OPINI, Beritabenua- Setiap kali suhu naik beberapa derajat atau hujan datang tak kenal musim, kita panik. Tapi setelah itu, kehidupan kembali seperti biasa: konsumsi plastik sekali pakai, AC menyala seharian, dan mobil tetap melaju meski jarak bisa dijangkau dengan berjalan kaki. Di sisi lain, kita menuntut pemerintah membuat kebijakan hijau, menanam jutaan pohon, dan menurunkan emisi. Lantas, siapa sebenarnya yang paling bertanggung jawab atas kerusakan iklim hari ini, pemerintah atau kita sendiri?
Krisis iklim bukan lagi isu masa depan. Ini persoalan hari ini, dan jawabannya tidak sesederhana menyalahkan satu pihak. Pemerintah memang punya kekuasaan besar untuk mengubah arah kebijakan industri, energi, dan transportasi. Tapi tanpa kesadaran kolektif dari masyarakat, semua regulasi itu akan jadi formalitas semata. Di sisi lain, perubahan gaya hidup individu tak akan cukup jika kebijakan nasional masih mendukung energi kotor dan deforestasi.
Realitanya, krisis iklim menuntut kolaborasi dua arah: pemerintah harus tegas dan visioner, sementara individu harus sadar dan konsisten. Tak bisa lagi saling tunjuk. Karena bumi ini rusak oleh banyak tangan, dan hanya bisa diselamatkan jika semua tangan bergerak bersama. Pemerintah memiliki peran strategis dalam menghadapi perubahan iklim.

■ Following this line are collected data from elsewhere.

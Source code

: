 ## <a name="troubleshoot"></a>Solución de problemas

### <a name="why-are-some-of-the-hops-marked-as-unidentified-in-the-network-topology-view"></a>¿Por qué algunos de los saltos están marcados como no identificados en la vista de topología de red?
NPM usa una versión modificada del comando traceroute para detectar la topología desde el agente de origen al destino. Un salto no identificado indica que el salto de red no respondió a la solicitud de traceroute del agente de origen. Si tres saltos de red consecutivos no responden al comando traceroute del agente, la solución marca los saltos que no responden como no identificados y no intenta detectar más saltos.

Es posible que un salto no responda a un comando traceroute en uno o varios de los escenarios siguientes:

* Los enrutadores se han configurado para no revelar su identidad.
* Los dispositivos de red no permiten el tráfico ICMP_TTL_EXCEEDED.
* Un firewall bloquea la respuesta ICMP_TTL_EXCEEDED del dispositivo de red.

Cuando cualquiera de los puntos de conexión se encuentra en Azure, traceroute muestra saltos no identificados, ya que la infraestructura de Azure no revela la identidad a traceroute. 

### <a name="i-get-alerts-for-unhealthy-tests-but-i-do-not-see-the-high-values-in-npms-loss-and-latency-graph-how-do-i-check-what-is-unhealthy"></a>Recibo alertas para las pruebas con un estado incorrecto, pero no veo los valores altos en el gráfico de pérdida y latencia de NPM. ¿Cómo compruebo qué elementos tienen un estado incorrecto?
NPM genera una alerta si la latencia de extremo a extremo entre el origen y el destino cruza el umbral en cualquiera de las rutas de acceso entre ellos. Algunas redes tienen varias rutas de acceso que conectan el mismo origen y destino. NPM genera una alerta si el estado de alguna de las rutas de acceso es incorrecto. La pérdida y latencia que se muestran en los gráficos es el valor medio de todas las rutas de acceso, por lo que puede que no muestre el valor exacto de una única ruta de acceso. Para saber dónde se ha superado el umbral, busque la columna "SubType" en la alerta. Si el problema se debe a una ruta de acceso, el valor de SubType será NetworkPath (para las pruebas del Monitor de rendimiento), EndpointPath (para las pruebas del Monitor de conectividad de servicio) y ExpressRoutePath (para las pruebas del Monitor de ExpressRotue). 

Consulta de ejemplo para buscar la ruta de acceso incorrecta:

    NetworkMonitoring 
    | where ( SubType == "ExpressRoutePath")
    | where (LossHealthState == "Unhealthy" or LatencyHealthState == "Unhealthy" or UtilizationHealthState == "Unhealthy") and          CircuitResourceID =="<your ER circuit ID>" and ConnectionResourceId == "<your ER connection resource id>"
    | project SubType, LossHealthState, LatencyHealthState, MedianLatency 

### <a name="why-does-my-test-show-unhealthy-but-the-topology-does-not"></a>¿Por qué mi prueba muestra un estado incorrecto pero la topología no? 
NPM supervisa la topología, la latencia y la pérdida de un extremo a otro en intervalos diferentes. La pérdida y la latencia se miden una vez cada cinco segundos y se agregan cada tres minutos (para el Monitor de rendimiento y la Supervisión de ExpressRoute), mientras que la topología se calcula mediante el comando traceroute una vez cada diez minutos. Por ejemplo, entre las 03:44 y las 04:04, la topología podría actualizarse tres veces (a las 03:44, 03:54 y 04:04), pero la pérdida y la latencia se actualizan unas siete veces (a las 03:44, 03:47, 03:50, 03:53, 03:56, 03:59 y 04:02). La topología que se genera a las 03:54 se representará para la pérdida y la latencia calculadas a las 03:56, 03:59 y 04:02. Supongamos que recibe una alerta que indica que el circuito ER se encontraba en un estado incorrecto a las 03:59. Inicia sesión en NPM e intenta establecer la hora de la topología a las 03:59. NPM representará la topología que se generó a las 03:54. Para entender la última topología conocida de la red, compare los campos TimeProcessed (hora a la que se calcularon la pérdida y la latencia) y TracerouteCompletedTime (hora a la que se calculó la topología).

Kebijakan yang mereka ambil menentukan arah pembangunan apakah menuju keberlanjutan atau justru memperburuk keadaan. Regulasi tentang energi terbarukan, insentif untuk perusahaan ramah lingkungan, hingga pengendalian deforestasi adalah langkah-
langkah konkret yang hanya bisa dilakukan dari level atas. Tanpa dorongan kuat dari negara, industri besar akan terus beroperasi tanpa peduli dampaknya terhadap lingkungan.
Namun, membebankan semua beban kepada pemerintah juga tidak adil. Masyarakat adalah bagian tak terpisahkan dari sistem yang sedang berjalan. Cara kita berbelanja, menggunakan kendaraan, membuang sampah, bahkan memilih produk semuanya menyumbang jejak karbon. Kesadaran kolektif ditingkat individu bisa menjadi kekuatan besar jika dilakukan secara konsisten dan masif. Gerakan kecil seperti membawa tumbler, memilah sampah, hingga memilih transportasi umum adalah bagian dari solusi, bukan sekadar simbolisme.
Lebih jauh lagi, tekanan publik memiliki kekuatan yang tak bisa diremehkan. Pemerintah, pada akhirnya, bergerak mengikuti suara rakyat. Ketika masyarakat semakin vokal terhadap isu lingkungan, maka urgensi untuk bertindak akan semakin besar. Petisi digital, kampanye media sosial, dan aksi langsung adalah bentuk partisipasi yang mampu menggugah pengambil kebijakan.
Dengan demikian, pertanyaan "siapa yang bertanggung jawab" sebaiknya diganti menjadi "bagaimana kita bisa bergerak bersama". Karena tanpa kolaborasi yang nyata, upaya mengatasi krisis iklim hanya akan menjadi wacana. Pemerintah butuh dorongan dari masyarakat, dan masyarakat membutuhkan kebijakan yang mendukung perubahan perilaku. Keduanya harus bersinergi, bukan berjalan sendiri-sendiri.
Di tengah tantangan yang semakin kompleks ini, hanya ada satu jalan: bekerja sama. Lingkungan tak bisa menunggu, dan bumi tak lagi bisa menanggung sikap saling menyalahkan. Kini saatnya berhenti mencari kambing hitam, dan mulai menjadi bagian dari solusi.